Exercise objective: Would you please state how many lines in the entries contain the word "function"? Only the number should be given.

[[ Supplied records open ]]

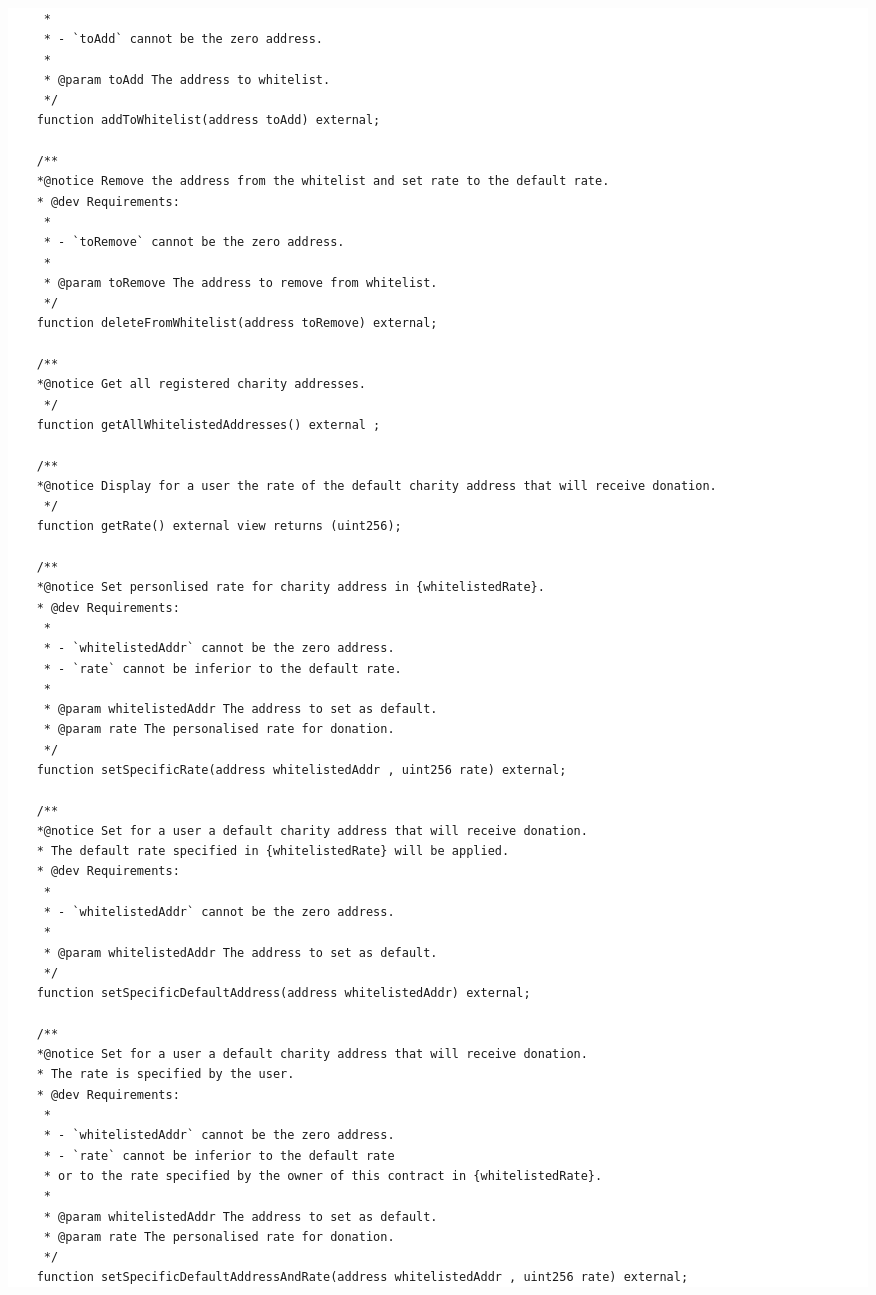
 ```solidity
     *
     * - `toAdd` cannot be the zero address.
     *
     * @param toAdd The address to whitelist.
     */
    function addToWhitelist(address toAdd) external;

    /**
    *@notice Remove the address from the whitelist and set rate to the default rate.
    * @dev Requirements:
     *
     * - `toRemove` cannot be the zero address.
     *
     * @param toRemove The address to remove from whitelist.
     */
    function deleteFromWhitelist(address toRemove) external;

    /**
    *@notice Get all registered charity addresses.
     */
    function getAllWhitelistedAddresses() external ;

    /**
    *@notice Display for a user the rate of the default charity address that will receive donation.
     */
    function getRate() external view returns (uint256);

    /**
    *@notice Set personlised rate for charity address in {whitelistedRate}.
    * @dev Requirements:
     *
     * - `whitelistedAddr` cannot be the zero address.
     * - `rate` cannot be inferior to the default rate.
     *
     * @param whitelistedAddr The address to set as default.
     * @param rate The personalised rate for donation.
     */
    function setSpecificRate(address whitelistedAddr , uint256 rate) external;

    /**
    *@notice Set for a user a default charity address that will receive donation. 
    * The default rate specified in {whitelistedRate} will be applied.
    * @dev Requirements:
     *
     * - `whitelistedAddr` cannot be the zero address.
     *
     * @param whitelistedAddr The address to set as default.
     */
    function setSpecificDefaultAddress(address whitelistedAddr) external;

    /**
    *@notice Set for a user a default charity address that will receive donation. 
    * The rate is specified by the user.
    * @dev Requirements:
     *
     * - `whitelistedAddr` cannot be the zero address.
     * - `rate` cannot be inferior to the default rate 
     * or to the rate specified by the owner of this contract in {whitelistedRate}.
     *
     * @param whitelistedAddr The address to set as default.
     * @param rate The personalised rate for donation.
     */
    function setSpecificDefaultAddressAndRate(address whitelistedAddr , uint256 rate) external;
```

[[ Supplied records closed ]]

Answer space: 7